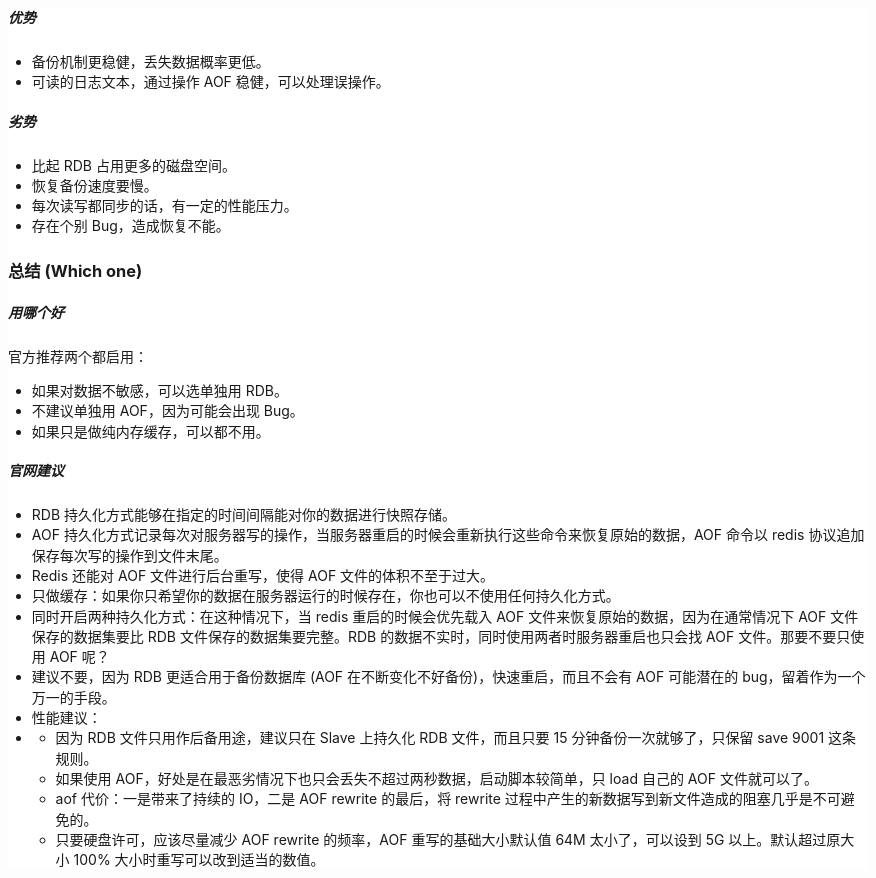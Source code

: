 ##### 优势

- 备份机制更稳健，丢失数据概率更低。
- 可读的日志文本，通过操作 AOF 稳健，可以处理误操作。

##### 劣势

- 比起 RDB 占用更多的磁盘空间。
- 恢复备份速度要慢。
- 每次读写都同步的话，有一定的性能压力。
- 存在个别 Bug，造成恢复不能。

### 总结 (Which one)

##### 用哪个好

官方推荐两个都启用：

- 如果对数据不敏感，可以选单独用 RDB。
- 不建议单独用 AOF，因为可能会出现 Bug。
- 如果只是做纯内存缓存，可以都不用。

##### 官网建议

- RDB 持久化方式能够在指定的时间间隔能对你的数据进行快照存储。
- AOF 持久化方式记录每次对服务器写的操作，当服务器重启的时候会重新执行这些命令来恢复原始的数据，AOF 命令以 redis 协议追加保存每次写的操作到文件末尾。
- Redis 还能对 AOF 文件进行后台重写，使得 AOF 文件的体积不至于过大。
- 只做缓存：如果你只希望你的数据在服务器运行的时候存在，你也可以不使用任何持久化方式。
- 同时开启两种持久化方式：在这种情况下，当 redis 重启的时候会优先载入 AOF 文件来恢复原始的数据，因为在通常情况下 AOF 文件保存的数据集要比 RDB 文件保存的数据集要完整。RDB 的数据不实时，同时使用两者时服务器重启也只会找 AOF 文件。那要不要只使用 AOF 呢？
- 建议不要，因为 RDB 更适合用于备份数据库 (AOF 在不断变化不好备份)，快速重启，而且不会有 AOF 可能潜在的 bug，留着作为一个万一的手段。
- 性能建议：
- - 因为 RDB 文件只用作后备用途，建议只在 Slave 上持久化 RDB 文件，而且只要 15 分钟备份一次就够了，只保留 save 9001 这条规则。
  - 如果使用 AOF，好处是在最恶劣情况下也只会丢失不超过两秒数据，启动脚本较简单，只 load 自己的 AOF 文件就可以了。
  - aof 代价：一是带来了持续的 IO，二是 AOF rewrite 的最后，将 rewrite 过程中产生的新数据写到新文件造成的阻塞几乎是不可避免的。
  - 只要硬盘许可，应该尽量减少 AOF rewrite 的频率，AOF 重写的基础大小默认值 64M 太小了，可以设到 5G 以上。默认超过原大小 100% 大小时重写可以改到适当的数值。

----------

EXERCISE =
Write out, word for word, all lines from the line that holds "- AOF 持久化方式记录每次对服务器写的操作，当服务器重启的时候会重新执行这些命令来恢复原始的数据，AOF" through the last line of the listing, with both end lines kept.

SOLVED EXERCISE =
- AOF 持久化方式记录每次对服务器写的操作，当服务器重启的时候会重新执行这些命令来恢复原始的数据，AOF 命令以 redis 协议追加保存每次写的操作到文件末尾。
- Redis 还能对 AOF 文件进行后台重写，使得 AOF 文件的体积不至于过大。
- 只做缓存：如果你只希望你的数据在服务器运行的时候存在，你也可以不使用任何持久化方式。
- 同时开启两种持久化方式：在这种情况下，当 redis 重启的时候会优先载入 AOF 文件来恢复原始的数据，因为在通常情况下 AOF 文件保存的数据集要比 RDB 文件保存的数据集要完整。RDB 的数据不实时，同时使用两者时服务器重启也只会找 AOF 文件。那要不要只使用 AOF 呢？
- 建议不要，因为 RDB 更适合用于备份数据库 (AOF 在不断变化不好备份)，快速重启，而且不会有 AOF 可能潜在的 bug，留着作为一个万一的手段。
- 性能建议：
- - 因为 RDB 文件只用作后备用途，建议只在 Slave 上持久化 RDB 文件，而且只要 15 分钟备份一次就够了，只保留 save 9001 这条规则。
  - 如果使用 AOF，好处是在最恶劣情况下也只会丢失不超过两秒数据，启动脚本较简单，只 load 自己的 AOF 文件就可以了。
  - aof 代价：一是带来了持续的 IO，二是 AOF rewrite 的最后，将 rewrite 过程中产生的新数据写到新文件造成的阻塞几乎是不可避免的。
  - 只要硬盘许可，应该尽量减少 AOF rewrite 的频率，AOF 重写的基础大小默认值 64M 太小了，可以设到 5G 以上。默认超过原大小 100% 大小时重写可以改到适当的数值。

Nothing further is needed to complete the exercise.